• _Instructions to follow_
Each of the lines below must be retyped character for character.

[Excerpts from a dataset]
--- START ---

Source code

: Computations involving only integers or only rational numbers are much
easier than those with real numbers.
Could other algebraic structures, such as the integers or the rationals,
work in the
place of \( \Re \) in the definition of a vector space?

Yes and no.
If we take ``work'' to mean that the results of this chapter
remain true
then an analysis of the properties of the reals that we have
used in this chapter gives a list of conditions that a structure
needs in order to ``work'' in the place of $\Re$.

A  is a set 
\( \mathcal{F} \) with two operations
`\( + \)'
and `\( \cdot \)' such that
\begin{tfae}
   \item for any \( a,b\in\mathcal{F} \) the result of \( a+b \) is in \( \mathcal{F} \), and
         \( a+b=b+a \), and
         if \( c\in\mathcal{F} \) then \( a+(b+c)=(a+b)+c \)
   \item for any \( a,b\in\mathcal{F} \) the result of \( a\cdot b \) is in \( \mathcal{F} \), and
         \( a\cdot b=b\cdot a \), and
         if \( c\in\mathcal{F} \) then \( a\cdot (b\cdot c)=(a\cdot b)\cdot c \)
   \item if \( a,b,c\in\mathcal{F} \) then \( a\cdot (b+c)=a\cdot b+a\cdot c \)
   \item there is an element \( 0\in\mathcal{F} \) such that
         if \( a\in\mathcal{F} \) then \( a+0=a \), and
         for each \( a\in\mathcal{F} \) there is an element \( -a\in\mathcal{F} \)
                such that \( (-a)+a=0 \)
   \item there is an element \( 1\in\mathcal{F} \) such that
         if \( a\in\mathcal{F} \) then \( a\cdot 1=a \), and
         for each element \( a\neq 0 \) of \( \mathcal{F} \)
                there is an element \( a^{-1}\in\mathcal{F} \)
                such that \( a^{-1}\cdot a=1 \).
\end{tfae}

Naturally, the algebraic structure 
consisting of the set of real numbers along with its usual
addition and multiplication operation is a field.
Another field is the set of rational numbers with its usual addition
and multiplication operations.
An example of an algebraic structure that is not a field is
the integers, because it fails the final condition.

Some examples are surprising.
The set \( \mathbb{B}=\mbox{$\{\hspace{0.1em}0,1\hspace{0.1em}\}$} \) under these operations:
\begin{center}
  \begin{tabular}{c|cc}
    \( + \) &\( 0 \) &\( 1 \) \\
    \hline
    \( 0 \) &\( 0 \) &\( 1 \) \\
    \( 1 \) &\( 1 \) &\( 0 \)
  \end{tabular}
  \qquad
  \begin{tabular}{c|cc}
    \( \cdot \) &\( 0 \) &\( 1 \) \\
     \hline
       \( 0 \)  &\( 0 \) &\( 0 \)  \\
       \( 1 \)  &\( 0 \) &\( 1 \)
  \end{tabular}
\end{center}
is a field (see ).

--- END ---

• _Reply to the task_
Source code

: Computations involving only integers or only rational numbers are much
easier than those with real numbers.
Could other algebraic structures, such as the integers or the rationals,
work in the
place of \( \Re \) in the definition of a vector space?

Yes and no.
If we take ``work'' to mean that the results of this chapter
remain true
then an analysis of the properties of the reals that we have
used in this chapter gives a list of conditions that a structure
needs in order to ``work'' in the place of $\Re$.

A  is a set 
\( \mathcal{F} \) with two operations
`\( + \)'
and `\( \cdot \)' such that
\begin{tfae}
   \item for any \( a,b\in\mathcal{F} \) the result of \( a+b \) is in \( \mathcal{F} \), and
         \( a+b=b+a \), and
         if \( c\in\mathcal{F} \) then \( a+(b+c)=(a+b)+c \)
   \item for any \( a,b\in\mathcal{F} \) the result of \( a\cdot b \) is in \( \mathcal{F} \), and
         \( a\cdot b=b\cdot a \), and
         if \( c\in\mathcal{F} \) then \( a\cdot (b\cdot c)=(a\cdot b)\cdot c \)
   \item if \( a,b,c\in\mathcal{F} \) then \( a\cdot (b+c)=a\cdot b+a\cdot c \)
   \item there is an element \( 0\in\mathcal{F} \) such that
         if \( a\in\mathcal{F} \) then \( a+0=a \), and
         for each \( a\in\mathcal{F} \) there is an element \( -a\in\mathcal{F} \)
                such that \( (-a)+a=0 \)
   \item there is an element \( 1\in\mathcal{F} \) such that
         if \( a\in\mathcal{F} \) then \( a\cdot 1=a \), and
         for each element \( a\neq 0 \) of \( \mathcal{F} \)
                there is an element \( a^{-1}\in\mathcal{F} \)
                such that \( a^{-1}\cdot a=1 \).
\end{tfae}

Naturally, the algebraic structure 
consisting of the set of real numbers along with its usual
addition and multiplication operation is a field.
Another field is the set of rational numbers with its usual addition
and multiplication operations.
An example of an algebraic structure that is not a field is
the integers, because it fails the final condition.

Some examples are surprising.
The set \( \mathbb{B}=\mbox{$\{\hspace{0.1em}0,1\hspace{0.1em}\}$} \) under these operations:
\begin{center}
  \begin{tabular}{c|cc}
    \( + \) &\( 0 \) &\( 1 \) \\
    \hline
    \( 0 \) &\( 0 \) &\( 1 \) \\
    \( 1 \) &\( 1 \) &\( 0 \)
  \end{tabular}
  \qquad
  \begin{tabular}{c|cc}
    \( \cdot \) &\( 0 \) &\( 1 \) \\
     \hline
       \( 0 \)  &\( 0 \) &\( 0 \)  \\
       \( 1 \)  &\( 0 \) &\( 1 \)
  \end{tabular}
\end{center}
is a field (see ).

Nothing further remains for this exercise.